Dihujat Warga Palu Usai Gempa, Sambil Menangis Pasha Ungu: "Saya Akan Mundur"

Meja Bundar- Wakil Wali Kota Palu Sigit Purnomo Syamsuddin Said alias Pasha Ungu, menyatakan bahwa dirinya siap untuk mengundurkan diri sebagai walikota palu bila tidak mampu menyelesaikan persoalan warganya usai gempa.


"Saya secara pribadi sebagai Wakil Wali Kota Palu, kalau memang dianggap tidak maksimal menjalankan pemerintahan, saya tidak ada masalah, saya siap diturunkan atau mengundurkan diri," ujar Sigit sembari meneteskan air mata di kantor DPRD Palu, Sulawesi tengah, Rabu (17/10/2018), seperti diberitakan Antara.

Hal tersebut diungkapkannya disaat sela-sela Rapat Dengar Pendapat di kantor dewan setempat, karena tidak dihadiri Wali Kota Palu, Hidayat.

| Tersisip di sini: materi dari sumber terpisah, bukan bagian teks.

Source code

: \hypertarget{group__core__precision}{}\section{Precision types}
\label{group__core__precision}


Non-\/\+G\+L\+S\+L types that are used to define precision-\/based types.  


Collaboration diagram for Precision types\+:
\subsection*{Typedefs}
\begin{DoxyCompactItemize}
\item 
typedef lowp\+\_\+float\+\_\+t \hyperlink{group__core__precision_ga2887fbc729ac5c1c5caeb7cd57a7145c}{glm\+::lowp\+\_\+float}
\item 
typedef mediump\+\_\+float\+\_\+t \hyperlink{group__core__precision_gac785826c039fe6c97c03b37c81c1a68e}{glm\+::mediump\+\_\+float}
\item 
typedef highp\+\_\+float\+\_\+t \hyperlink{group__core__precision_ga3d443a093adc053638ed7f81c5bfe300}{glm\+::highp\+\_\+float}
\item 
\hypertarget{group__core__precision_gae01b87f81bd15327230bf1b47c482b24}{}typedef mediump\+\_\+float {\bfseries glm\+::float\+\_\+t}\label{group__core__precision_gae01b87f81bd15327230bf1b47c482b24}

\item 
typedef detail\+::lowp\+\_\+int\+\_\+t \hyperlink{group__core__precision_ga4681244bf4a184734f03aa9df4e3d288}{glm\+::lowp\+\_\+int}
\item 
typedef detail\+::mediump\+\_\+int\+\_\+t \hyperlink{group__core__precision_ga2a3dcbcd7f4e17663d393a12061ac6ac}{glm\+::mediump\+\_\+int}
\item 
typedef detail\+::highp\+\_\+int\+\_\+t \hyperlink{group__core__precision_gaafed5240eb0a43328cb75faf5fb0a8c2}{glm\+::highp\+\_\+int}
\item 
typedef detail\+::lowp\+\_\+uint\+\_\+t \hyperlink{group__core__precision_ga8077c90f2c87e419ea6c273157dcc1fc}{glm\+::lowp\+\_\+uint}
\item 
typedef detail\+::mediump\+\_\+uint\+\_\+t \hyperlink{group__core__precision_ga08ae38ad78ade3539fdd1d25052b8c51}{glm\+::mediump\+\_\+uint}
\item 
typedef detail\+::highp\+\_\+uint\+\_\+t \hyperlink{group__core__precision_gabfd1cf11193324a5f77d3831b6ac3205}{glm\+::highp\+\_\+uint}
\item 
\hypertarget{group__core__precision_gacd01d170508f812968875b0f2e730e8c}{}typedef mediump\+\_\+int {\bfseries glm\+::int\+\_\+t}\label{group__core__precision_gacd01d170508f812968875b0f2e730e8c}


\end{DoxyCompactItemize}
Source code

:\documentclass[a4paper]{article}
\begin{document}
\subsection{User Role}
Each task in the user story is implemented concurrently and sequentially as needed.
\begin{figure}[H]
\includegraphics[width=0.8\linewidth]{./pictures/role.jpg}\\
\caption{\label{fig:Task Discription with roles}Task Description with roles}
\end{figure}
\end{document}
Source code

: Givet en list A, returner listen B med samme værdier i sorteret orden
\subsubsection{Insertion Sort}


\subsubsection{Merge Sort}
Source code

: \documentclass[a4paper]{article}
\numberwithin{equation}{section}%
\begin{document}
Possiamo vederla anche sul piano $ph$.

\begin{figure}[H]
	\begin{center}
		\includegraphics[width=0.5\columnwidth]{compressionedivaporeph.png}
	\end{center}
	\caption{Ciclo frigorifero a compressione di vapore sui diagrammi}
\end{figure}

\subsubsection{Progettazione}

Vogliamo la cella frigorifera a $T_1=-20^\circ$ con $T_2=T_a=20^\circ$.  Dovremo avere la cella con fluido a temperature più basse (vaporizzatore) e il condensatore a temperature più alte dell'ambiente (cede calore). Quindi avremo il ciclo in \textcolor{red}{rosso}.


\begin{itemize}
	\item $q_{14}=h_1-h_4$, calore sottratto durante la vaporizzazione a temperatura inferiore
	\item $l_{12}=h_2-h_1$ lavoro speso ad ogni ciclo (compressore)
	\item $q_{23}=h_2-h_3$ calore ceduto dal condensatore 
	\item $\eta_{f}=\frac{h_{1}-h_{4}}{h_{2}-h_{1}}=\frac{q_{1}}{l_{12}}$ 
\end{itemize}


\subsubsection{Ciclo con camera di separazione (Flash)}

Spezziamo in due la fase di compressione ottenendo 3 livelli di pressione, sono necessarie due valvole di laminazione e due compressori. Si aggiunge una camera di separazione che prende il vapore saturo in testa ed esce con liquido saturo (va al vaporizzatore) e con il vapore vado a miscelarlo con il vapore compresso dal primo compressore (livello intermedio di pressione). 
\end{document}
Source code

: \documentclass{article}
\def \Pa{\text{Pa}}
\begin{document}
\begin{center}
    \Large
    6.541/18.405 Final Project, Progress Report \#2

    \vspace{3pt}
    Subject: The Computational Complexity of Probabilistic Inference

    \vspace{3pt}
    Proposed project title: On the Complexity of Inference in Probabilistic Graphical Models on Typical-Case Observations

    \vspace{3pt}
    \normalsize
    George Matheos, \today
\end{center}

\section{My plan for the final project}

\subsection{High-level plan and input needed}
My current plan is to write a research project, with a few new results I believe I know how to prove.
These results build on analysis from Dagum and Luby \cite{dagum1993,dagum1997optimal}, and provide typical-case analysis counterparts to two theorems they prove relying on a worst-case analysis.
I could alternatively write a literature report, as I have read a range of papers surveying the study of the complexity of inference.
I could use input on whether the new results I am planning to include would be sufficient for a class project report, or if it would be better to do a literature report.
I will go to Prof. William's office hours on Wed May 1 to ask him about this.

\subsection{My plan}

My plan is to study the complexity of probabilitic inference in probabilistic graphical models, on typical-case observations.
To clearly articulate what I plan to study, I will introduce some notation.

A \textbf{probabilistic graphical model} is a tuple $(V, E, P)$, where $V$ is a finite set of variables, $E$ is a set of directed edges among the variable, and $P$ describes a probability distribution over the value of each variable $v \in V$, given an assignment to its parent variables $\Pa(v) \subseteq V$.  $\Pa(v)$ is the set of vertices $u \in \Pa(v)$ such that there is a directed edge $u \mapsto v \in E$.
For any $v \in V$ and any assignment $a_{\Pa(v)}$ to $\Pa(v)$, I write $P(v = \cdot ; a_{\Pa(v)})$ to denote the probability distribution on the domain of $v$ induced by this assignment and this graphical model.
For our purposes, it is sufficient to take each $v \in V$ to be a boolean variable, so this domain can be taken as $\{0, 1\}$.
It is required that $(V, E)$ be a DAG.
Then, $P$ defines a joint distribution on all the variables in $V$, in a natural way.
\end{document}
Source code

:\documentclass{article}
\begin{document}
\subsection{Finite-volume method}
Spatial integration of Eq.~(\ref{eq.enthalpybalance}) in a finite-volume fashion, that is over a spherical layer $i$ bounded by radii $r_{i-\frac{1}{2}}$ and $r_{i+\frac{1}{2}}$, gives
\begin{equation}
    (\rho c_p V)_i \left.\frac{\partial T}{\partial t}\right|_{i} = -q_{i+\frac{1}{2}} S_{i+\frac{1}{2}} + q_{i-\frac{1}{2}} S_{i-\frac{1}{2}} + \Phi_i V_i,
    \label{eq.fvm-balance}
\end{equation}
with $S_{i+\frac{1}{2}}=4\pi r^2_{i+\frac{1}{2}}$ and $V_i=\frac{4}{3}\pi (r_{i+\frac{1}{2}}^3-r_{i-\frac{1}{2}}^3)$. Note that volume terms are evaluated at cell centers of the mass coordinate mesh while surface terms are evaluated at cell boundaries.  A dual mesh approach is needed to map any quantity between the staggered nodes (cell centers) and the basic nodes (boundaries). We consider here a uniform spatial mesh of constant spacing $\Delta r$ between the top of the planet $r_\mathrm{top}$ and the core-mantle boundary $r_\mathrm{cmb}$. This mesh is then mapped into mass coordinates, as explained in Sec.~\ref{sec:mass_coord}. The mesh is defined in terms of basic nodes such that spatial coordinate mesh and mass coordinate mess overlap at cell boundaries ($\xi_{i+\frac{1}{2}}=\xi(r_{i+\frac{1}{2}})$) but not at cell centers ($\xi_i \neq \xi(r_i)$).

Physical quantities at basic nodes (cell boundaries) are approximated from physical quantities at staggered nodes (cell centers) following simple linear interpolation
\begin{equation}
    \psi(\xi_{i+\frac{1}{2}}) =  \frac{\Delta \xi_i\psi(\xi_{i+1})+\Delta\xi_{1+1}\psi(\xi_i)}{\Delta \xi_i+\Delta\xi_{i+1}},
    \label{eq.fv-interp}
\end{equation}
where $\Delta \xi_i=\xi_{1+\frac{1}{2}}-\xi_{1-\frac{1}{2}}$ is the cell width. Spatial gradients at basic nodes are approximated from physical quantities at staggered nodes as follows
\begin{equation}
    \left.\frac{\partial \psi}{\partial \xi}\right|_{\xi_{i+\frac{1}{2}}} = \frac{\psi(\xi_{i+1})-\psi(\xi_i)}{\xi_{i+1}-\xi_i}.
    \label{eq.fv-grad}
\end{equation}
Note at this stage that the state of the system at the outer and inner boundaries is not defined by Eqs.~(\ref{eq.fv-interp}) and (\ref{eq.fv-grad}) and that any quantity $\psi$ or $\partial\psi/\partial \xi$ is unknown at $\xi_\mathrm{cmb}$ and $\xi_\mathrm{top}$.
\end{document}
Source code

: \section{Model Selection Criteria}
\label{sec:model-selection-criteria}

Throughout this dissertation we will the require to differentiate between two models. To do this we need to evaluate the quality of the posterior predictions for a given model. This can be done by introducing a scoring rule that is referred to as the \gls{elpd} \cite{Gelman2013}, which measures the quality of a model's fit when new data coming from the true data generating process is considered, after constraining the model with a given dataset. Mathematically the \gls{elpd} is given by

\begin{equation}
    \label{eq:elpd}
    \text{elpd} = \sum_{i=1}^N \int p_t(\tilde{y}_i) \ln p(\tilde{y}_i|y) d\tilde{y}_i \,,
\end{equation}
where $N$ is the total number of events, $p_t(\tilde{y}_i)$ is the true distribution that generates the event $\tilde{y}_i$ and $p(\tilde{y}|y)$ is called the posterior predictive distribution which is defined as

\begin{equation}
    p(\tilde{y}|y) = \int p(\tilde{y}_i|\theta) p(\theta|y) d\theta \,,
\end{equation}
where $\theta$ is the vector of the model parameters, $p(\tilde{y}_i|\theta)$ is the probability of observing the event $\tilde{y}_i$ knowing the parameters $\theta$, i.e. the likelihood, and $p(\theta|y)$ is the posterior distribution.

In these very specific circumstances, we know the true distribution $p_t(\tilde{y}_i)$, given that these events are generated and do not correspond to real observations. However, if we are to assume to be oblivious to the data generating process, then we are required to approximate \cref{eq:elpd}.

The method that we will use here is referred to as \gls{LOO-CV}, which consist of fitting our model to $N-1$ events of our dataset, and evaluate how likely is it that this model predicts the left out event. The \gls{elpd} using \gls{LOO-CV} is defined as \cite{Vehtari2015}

Hal tersebut menanggapi saat dirinya saat ini banyak mendapatkan kritik warga palu yang mengatakan bahwa dirinya tidak mampu menjadi seorang pemimpin.


"Kami tidak peduli dihujat, kami tidak mau pusing dihina sampai dikatakan tidak mampu, saya secara pribadi tanpa membawa unsur-unsur pemerintah berusaha bekerja. Kalau setelah ini, saya (mundur), mungkin pak wali seperti apa nanti, bagaimana tanggap dia, saya belum tahu," katanya.

Vokalis band Ungu ini mengatakan, pada masa awal pascagempa, bantuan logistik yang datang sangat terbatas, sehingga ada warga yag tak mendapat bantuan.

"Apalah artinya saat datang pada awal-awal hanya satu truk. Kira-kira bagaimana rasanya kalau Anda berada di situ. Boleh dikata aparatur pemerintah sudah bekerja untuk memberikan pelayanan maksimal kepada masyarakat, kira-kira seperti apa yang kami harus lakukan," bebernya, dengan bicara terbata-bata.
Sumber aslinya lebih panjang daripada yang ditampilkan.